More than meets the naked eye: an unusual psoriatic arthritis mimicry and the important role of dermoscopic examination

BMC Rheumatol. 2021 Apr 12;5(1):10. doi: 10.1186/s41927-021-00182-7.


Background: Psoriatic arthritis (PsA) can manifest in various forms. This includes mimicry of other diseases. We describe an unusual mimicry of PsA.

Case presentation: We report a case of a middle-aged lady who presented with severe pain and morning stiffness over the small joints of the left hand for 3 months and painless deformity of the affected joints 1 year before.
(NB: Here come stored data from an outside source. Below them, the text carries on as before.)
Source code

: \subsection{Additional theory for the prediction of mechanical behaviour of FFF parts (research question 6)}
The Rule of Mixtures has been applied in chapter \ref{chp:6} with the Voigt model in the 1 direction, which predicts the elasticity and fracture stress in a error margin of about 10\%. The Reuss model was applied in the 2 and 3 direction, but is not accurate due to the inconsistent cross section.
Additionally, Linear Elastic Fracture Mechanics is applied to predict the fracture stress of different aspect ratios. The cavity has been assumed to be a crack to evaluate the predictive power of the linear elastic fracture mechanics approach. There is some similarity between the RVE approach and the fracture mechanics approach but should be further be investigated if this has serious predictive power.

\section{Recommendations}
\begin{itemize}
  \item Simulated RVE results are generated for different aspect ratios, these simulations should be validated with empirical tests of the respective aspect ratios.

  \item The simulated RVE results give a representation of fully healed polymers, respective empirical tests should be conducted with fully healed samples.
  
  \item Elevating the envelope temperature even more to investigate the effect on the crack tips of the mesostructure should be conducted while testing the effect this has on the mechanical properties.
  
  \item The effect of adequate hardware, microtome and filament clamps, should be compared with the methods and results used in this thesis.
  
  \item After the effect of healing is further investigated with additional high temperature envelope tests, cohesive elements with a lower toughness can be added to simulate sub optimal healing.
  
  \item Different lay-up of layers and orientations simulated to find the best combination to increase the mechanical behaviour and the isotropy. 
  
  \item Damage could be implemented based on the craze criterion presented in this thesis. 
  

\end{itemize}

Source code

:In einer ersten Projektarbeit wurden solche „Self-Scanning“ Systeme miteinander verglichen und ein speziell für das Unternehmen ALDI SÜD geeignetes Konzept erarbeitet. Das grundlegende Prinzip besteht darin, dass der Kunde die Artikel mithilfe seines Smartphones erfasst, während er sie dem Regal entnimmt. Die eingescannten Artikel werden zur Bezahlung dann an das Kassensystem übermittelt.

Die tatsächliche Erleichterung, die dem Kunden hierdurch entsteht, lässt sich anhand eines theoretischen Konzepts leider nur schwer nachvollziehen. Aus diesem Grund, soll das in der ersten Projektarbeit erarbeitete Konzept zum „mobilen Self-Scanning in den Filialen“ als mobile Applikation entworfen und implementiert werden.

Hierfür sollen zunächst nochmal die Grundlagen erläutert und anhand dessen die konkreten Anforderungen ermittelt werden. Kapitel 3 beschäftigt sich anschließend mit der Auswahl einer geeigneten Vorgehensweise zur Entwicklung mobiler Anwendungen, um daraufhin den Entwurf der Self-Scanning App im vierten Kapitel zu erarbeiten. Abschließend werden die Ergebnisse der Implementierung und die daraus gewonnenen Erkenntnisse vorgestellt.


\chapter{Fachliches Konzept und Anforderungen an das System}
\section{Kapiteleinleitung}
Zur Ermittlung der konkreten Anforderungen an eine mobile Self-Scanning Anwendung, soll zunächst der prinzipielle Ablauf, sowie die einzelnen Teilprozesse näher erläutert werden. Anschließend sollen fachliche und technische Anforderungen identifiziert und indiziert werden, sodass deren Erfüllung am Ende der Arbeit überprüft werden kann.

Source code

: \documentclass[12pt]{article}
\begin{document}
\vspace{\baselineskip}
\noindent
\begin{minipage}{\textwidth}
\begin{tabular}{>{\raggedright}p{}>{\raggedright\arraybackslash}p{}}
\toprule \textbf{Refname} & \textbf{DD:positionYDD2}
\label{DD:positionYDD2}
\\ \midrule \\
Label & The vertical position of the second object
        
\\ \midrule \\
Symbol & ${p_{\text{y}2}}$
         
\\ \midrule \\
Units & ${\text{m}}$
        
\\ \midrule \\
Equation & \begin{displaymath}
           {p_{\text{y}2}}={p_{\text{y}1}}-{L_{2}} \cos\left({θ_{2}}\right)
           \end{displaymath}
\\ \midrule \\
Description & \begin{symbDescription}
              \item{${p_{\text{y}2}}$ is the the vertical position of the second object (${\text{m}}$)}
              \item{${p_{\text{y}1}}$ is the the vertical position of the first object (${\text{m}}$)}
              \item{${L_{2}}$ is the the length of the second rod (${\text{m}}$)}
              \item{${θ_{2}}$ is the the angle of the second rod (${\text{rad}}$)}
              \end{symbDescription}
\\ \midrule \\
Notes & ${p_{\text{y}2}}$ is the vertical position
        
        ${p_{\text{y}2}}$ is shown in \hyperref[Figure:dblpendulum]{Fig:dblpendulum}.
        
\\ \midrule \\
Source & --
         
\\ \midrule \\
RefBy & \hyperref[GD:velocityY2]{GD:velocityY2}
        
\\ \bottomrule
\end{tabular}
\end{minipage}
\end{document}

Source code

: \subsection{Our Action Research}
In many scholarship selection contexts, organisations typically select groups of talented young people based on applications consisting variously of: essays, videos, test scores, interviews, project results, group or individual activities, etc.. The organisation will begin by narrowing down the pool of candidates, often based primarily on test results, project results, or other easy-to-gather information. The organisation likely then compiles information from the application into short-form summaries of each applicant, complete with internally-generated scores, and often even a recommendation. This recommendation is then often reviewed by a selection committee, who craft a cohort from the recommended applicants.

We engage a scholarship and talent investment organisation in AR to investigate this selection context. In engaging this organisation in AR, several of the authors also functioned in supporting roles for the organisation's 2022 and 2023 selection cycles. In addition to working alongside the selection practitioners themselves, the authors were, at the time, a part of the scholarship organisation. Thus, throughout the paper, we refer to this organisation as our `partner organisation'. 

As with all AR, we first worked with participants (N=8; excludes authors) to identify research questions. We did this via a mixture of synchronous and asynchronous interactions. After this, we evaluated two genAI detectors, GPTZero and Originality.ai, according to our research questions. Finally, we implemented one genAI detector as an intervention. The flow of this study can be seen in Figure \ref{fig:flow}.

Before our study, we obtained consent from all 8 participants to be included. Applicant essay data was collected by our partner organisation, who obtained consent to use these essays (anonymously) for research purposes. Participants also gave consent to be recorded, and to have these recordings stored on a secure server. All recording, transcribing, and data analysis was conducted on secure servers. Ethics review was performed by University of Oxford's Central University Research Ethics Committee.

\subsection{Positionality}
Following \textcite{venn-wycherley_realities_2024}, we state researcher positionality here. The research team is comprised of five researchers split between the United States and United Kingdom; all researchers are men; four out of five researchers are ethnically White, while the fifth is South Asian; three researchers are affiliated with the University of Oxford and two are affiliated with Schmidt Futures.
She was under treatment for pruritic rash over her ankles and knees for the past 1 year as well. Physical examination revealed a fixed flexion deformity, swelling and tenderness of the left ring and little fingers' distal interphalangeal (DIP) joints. Left hand radiograph showed sclerotic joint margin, narrowed joint space and marginal osteophytes of the affected DIP joints. Dermoscopic examination showed red- violaceous, flat-topped papules and plaques with minimal scales on both ankles; hyperpigmented scaly plaques over both knees and vertical fingernail ridges. Serum autoimmune screening and inflammatory markers were unremarkable. Left ankle skin biopsy showed features consistent of psoriasis. PsA was diagnosed. Weekly titrated oral methotrexate and topical steroid were started. The patient showed significant improvement after 1 month of treatment.

Conclusion: PsA is a great mimicker. Dermoscopy is an accessible and valuable tool to assess skin lesions in greater detail. Clinicians should be aware of coexisting diseases or misdiagnosis when patients do not respond to treatment.

Keywords: Hand osteoarthritis; Heberden nodes; Lichen planus; Psoriatic arthritis; Psoriatic arthropathy; psoriasis.